Nicotinonitriles as potential inhibitors of α-glucosidase, tyrosinase, and urease enzymes: Synthesis, characterization, in vitro, and in silico studies

In an effort to develop novel enzyme inhibitors with potent activity and high selectivity, a series of nicotinonitrile derivatives was synthesized. Cyano pyridone intermediates undergo nucleophilic substitution reactions with variously substituted phenacyl halides to yield the nicotinonitriles 1–20. All nicotinonitriles exhibited moderate to excellent in vitro enzyme inhibitory activities against α-glucosidase, tyrosinase, and urease. Compound 1 (IC50 = 27.09 ± 0.12 µM) selectively displayed more significant activity than the standard acarbose (IC50 = 40.00 ± 0.70 µM).
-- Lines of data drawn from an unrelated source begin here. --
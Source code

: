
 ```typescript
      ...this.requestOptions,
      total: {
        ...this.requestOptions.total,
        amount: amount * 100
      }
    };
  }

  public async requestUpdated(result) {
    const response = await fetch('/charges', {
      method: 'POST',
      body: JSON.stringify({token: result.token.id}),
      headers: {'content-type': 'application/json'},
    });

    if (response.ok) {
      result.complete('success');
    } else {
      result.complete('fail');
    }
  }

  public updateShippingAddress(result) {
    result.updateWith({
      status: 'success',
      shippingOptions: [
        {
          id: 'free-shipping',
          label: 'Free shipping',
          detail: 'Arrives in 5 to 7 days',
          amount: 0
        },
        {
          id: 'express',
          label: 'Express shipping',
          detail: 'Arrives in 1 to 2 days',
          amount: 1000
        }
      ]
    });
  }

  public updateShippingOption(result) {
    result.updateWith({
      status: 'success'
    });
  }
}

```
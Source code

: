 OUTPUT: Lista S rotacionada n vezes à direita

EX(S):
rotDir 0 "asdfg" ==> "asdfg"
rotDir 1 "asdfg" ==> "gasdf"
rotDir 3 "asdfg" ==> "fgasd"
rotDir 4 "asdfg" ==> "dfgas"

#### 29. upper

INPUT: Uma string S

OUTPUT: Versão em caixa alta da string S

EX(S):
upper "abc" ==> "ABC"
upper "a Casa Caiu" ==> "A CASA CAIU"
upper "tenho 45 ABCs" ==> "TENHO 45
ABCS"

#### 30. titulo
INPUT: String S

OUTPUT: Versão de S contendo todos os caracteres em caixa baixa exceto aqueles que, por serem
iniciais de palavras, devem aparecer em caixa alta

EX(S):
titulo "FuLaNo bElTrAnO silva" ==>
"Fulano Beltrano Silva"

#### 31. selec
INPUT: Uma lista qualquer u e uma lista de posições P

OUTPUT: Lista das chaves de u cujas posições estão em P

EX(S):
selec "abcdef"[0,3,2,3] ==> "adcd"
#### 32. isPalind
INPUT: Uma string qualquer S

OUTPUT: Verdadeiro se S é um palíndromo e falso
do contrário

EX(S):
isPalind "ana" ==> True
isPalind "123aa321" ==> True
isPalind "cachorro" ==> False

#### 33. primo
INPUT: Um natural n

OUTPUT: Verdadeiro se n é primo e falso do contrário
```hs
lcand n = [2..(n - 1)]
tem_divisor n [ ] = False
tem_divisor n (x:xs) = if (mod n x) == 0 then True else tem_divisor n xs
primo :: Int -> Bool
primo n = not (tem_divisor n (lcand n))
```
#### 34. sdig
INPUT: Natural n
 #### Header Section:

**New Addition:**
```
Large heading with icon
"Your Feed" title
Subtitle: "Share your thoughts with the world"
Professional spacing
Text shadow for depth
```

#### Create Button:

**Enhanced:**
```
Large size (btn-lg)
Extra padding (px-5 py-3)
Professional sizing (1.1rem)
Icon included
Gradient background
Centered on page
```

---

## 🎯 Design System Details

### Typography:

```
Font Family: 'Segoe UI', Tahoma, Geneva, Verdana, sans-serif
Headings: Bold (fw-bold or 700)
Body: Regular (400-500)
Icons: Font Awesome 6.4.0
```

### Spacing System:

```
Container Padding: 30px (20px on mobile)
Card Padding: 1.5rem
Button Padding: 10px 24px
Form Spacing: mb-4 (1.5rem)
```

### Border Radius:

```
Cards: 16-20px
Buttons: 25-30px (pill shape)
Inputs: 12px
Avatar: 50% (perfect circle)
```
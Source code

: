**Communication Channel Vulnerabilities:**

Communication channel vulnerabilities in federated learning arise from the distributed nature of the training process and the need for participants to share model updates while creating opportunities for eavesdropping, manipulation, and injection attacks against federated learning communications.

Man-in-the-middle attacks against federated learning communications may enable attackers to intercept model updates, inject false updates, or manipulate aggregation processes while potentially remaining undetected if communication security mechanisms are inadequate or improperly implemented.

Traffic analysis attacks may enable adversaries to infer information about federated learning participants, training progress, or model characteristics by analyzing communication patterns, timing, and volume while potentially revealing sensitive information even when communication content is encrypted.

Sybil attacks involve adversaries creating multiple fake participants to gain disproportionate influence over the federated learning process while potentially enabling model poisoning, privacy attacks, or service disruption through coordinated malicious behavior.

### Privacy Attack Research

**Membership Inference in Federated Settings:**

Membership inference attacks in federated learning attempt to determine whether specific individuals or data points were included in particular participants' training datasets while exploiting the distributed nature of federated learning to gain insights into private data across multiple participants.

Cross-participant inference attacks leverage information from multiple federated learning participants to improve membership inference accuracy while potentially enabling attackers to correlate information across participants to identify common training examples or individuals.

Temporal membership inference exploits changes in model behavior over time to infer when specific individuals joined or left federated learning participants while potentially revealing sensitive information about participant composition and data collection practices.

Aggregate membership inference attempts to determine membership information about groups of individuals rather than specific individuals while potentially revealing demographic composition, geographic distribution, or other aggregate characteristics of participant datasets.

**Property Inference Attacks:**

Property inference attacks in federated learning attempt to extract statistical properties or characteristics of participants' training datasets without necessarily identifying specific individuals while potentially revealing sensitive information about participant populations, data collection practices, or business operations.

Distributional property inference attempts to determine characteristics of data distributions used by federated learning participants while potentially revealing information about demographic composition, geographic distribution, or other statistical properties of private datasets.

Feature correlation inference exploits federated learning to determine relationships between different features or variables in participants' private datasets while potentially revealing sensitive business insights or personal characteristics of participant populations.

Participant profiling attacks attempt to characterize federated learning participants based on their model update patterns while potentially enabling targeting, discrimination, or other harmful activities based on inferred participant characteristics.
Compound 1 also showed good urease inhibition (IC50 = 33.04 ± 0.70 µM); however, it exhibited activity less than the standard acetohydroxamic acid (IC50 = 27.00 ± 0.50 µM).Furthermore, the most effective compound of the series against tyrosinase compared to the standard kojic acid (IC50 = 16.9 ± 1.30 µM) was 16 with an IC50 value of 10.55 ± 0.08 µM. In contrast, this compound showed no activity against α-glucosidase and urease. DFT calculations were carried out to analyze electronic transitions and energy levels (HOMO and LUMO) in nicotinonitrile derivatives, offering insights into their chemical reactivity and stability. Molecular docking studies and molecular electrostatic potential (MEP) revealed the interactions of the active compounds with the amino acid residues at the active sites of the enzymes, thereby shedding light on the mechanism of enzyme inhibition. Therefore, compound 1 can be further studied as a promising α-glucosidase and urease inhibitor, while compound 16 is an effective tyrosinase inhibitor.